Yusril: Amnesti Koruptor sebagai Strategi Pemulihan Ekonomi Negara
Amnesti Koruptor sebagai Strategi Pemulihan Ekonomi Negara--Istimewa
JAKARTA, KORANPRABUMULIHPOS.COM – Menteri Koordinator Bidang Hukum, HAM, Imigrasi, dan Pemasyarakatan (Kumham Imipas) Yusril Ihza Mahendra memberikan penjelasan terkait pernyataan Presiden Prabowo Subianto yang menyatakan akan memberikan maaf kepada pelaku korupsi, asalkan mereka mengembalikan uang yang telah dikorupsi.
Menurut Yusril, langkah ini adalah bagian dari rencana amnesti dan abolisi yang sedang dipersiapkan.
Yusril menjelaskan bahwa rencana tersebut merupakan bagian dari strategi pemberantasan korupsi yang berfokus pada pemulihan kerugian negara (asset recovery).
Strategi ini sejalan dengan Komitmen Indonesia terhadap Konvensi PBB Melawan Korupsi (UNCAC) yang telah diratifikasi pada tahun sebelumnya.
BACA JUGA:KPK untuk ASN: Tolak Gratifikasi Menjelang Natal
BACA JUGA:Vivo V27 5G vs POCO F5: Kamera, Performa, dan Daya Tahan Baterai!

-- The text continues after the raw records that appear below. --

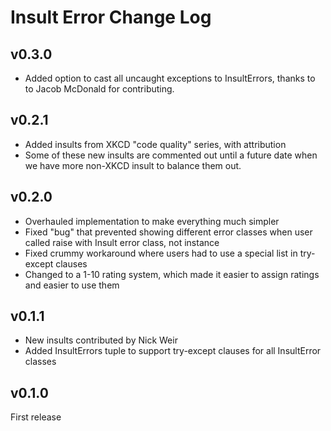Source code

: # Insult Error Change Log

## v0.3.0

+ Added option to cast all uncaught exceptions to InsultErrors, thanks to
  to Jacob McDonald for contributing.

## v0.2.1

+ Added insults from XKCD "code quality" series, with attribution
+ Some of these new insults are commented out until a future date
  when we have more non-XKCD insult to balance them out.

## v0.2.0

+ Overhauled implementation to make everything much simpler
+ Fixed "bug" that prevented showing different error classes when user called
  raise with Insult error class, not instance
+ Fixed crummy workaround where users had to use a special list in try-except clauses
+ Changed to a 1-10 rating system, which made it easier to assign ratings and
  easier to use them

## v0.1.1

+ New insults contributed by Nick Weir
+ Added InsultErrors tuple to support try-except clauses for all InsultError classes

## v0.1.0

First release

Ia juga menyatakan bahwa meskipun Indonesia terlambat melakukan penyesuaian hukum, kini pemerintah mulai mengambil langkah untuk menyesuaikan Undang-Undang Tindak Pidana Korupsi (Tipikor) dengan konvensi internasional tersebut.
"Sebenarnya, sejak Indonesia meratifikasi konvensi ini setahun lalu, kita seharusnya sudah melakukan penyesuaian terhadap UU Tipikor. Kini, kita mulai melaksanakan kewajiban tersebut," ujar Yusril dalam keterangan resminya pada Kamis, 19 Desember 2024.

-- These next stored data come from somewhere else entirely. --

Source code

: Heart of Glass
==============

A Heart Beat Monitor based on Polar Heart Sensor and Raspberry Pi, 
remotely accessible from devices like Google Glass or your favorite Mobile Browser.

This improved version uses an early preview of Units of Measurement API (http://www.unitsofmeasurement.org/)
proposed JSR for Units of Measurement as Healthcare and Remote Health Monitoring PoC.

Yusril menekankan bahwa langkah ini bukan hanya bertujuan untuk memberantas korupsi secara efektif, tetapi juga untuk memastikan pemulihan kerugian negara.
Menurut pernyataan Presiden Prabowo, individu yang diduga, sedang dalam proses hukum, atau bahkan yang sudah dijatuhi hukuman karena tindak pidana korupsi, dapat memperoleh pengampunan jika mereka dengan sadar mengembalikan kerugian negara akibat tindakan mereka.
Yusril menganggap pernyataan tersebut mencerminkan perubahan filosofi dalam sistem hukuman yang akan diterapkan berdasarkan Kitab Undang-Undang Hukum Pidana (KUHP) Nasional, yang mulai berlaku pada tahun 2026.
Filosofi ini tidak lagi menekankan pada balas dendam atau efek jera semata, tetapi pada keadilan korektif, restoratif, dan rehabilitatif.
"Penegakan hukum harus dapat membawa manfaat, bukan hanya memberi hukuman, tetapi juga menghasilkan perubahan positif dalam ekonomi negara. Jika para pelaku korupsi hanya dipenjara, tetapi hasil korupsi mereka tetap berada di luar negeri tanpa kembali ke negara, penegakan hukum tersebut tidak memberikan manfaat besar," tambah Yusril.
Menurutnya, jika uang yang dikorupsi dikembalikan, maka dana tersebut dapat digunakan untuk meningkatkan kesejahteraan rakyat melalui Anggaran Pendapatan dan Belanja Negara (APBN). Selain itu, jika pelaku usaha yang terlibat dalam korupsi kembali melanjutkan usahanya dengan cara yang sah, negara juga tetap dapat memperoleh pajak, dan lapangan kerja tetap terbuka.